While some ladies (and men) only think about the final look when using all these hair products and tools, the wise ones also prioritize protecting their hair long term from any damage. And with natural hair it really pays to be protective.

Aside from hair coloring and excessive brush-overs, one of the most common ways to damage hair is to apply heat to it.

It is tempting to believe that our thick curls are strong enough to handle anything, but even they can’t withstand the permanent damage that 400-degree straightening irons and curling wands can do to your hair.

Be smart and start using a heat protectant, if you haven’t already. Believe it or not, doing this simple thing will save millions of hair strands from getting prematurely chopped.

How Heat Damages Hair

If you regularly curl or straighten your hair without heat protectant you could already be saying goodbye to future good hair days.  Hair damage from heat can happen in a single styling. But more commonly heat damage happens from months of regular heat styling.

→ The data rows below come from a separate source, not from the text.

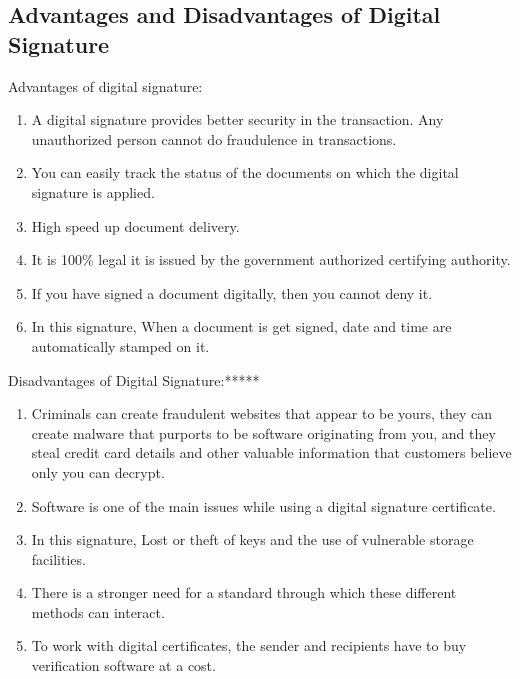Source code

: \documentclass[a4paper]{article}
\begin{document}
\subsection{Advantages and Disadvantages of Digital Signature}
Advantages of digital signature:
\begin{enumerate}
  \item A digital signature provides better security in the transaction. Any unauthorized person cannot do fraudulence in transactions.
  \item You can easily track the status of the documents on which the digital signature is applied.
  \item High speed up document delivery.
  \item It is 100\% legal it is issued by the government authorized certifying authority.
  \item If you have signed a document digitally, then you cannot deny it.
  \item In this signature, When a document is get signed, date and time are automatically stamped on it.
\end{enumerate}
Disadvantages of Digital Signature:*****
\begin{enumerate}
\item Criminals can create fraudulent websites that appear to be yours, they can create malware that purports to be software originating from you, and they steal credit card details and other valuable information that customers believe only you can decrypt.
\item Software is one of the main issues while using a digital signature certificate.
\item In this signature, Lost or theft of keys and the use of vulnerable storage facilities.
\item There is a stronger need for a standard through which these different methods can interact.
\item To work with digital certificates, the sender and recipients have to buy verification software at a cost.
\end{enumerate}
\end{document}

Us coarse-haired girls that want straightened hair fast might think that a straightening iron set at the highest temperature will get the job done fast. Well, it does. But it sadly, it also guarantees damaged hair.

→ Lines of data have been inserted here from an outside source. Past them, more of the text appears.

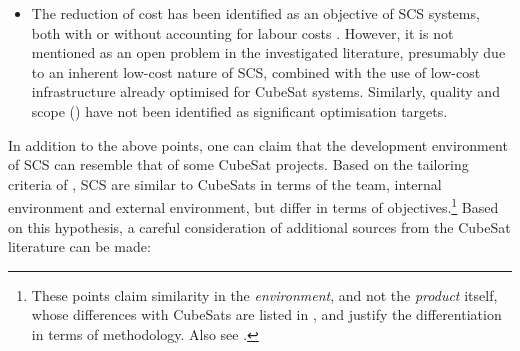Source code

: \documentclass[a4paper,nobib,justified,final]{tufte-book}
\begin{document}
\begin{itemize}[itemsep=-1ex]
	\item The reduction of cost has been identified as an objective of \acs{SCS} systems, both with or without accounting for labour costs \autocite{sperettaCubeSatsPocketQubesOpportunities2016,heinAttoSatsChipSatsOther2019}. However, it is not mentioned as an open problem in the investigated literature, presumably due to an inherent low-cost nature of \acs{SCS}, combined with the use of low-cost infrastructure already optimised for CubeSat systems. Similarly, quality and scope () have not been identified as significant optimisation targets.
\end{itemize}

In addition to the above points, one can claim that the development environment of \acs{SCS} can resemble that of some CubeSat projects. Based on the tailoring criteria of \citeauthor{kalusCriteriaSoftwareProcess2013} \autocite{kalusCriteriaSoftwareProcess2013}, \acs{SCS} are similar to CubeSats in terms of the team, internal environment and external environment, but differ in terms of objectives.\footnote{These points claim similarity in the \emph{environment}, and not the \emph{product} itself, whose differences with CubeSats are listed in , and justify the differentiation in terms of methodology. Also see .} Based on this hypothesis, a careful consideration of additional sources from the CubeSat literature can be made:
\end{document}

It’s no secret that us natural-haired girls like straightening our hair. Some do so successfully over the course of several years. These girls do end up with their desired looks, but, just like in the previous scenario, they are left with dry, unhealthy hair thanks to heat damage. The worst part? Hair damage is fairly irreversible. So, it’s not a myth anymore; heat can, in fact, damage your hair. To understand how, learning about hair is a must.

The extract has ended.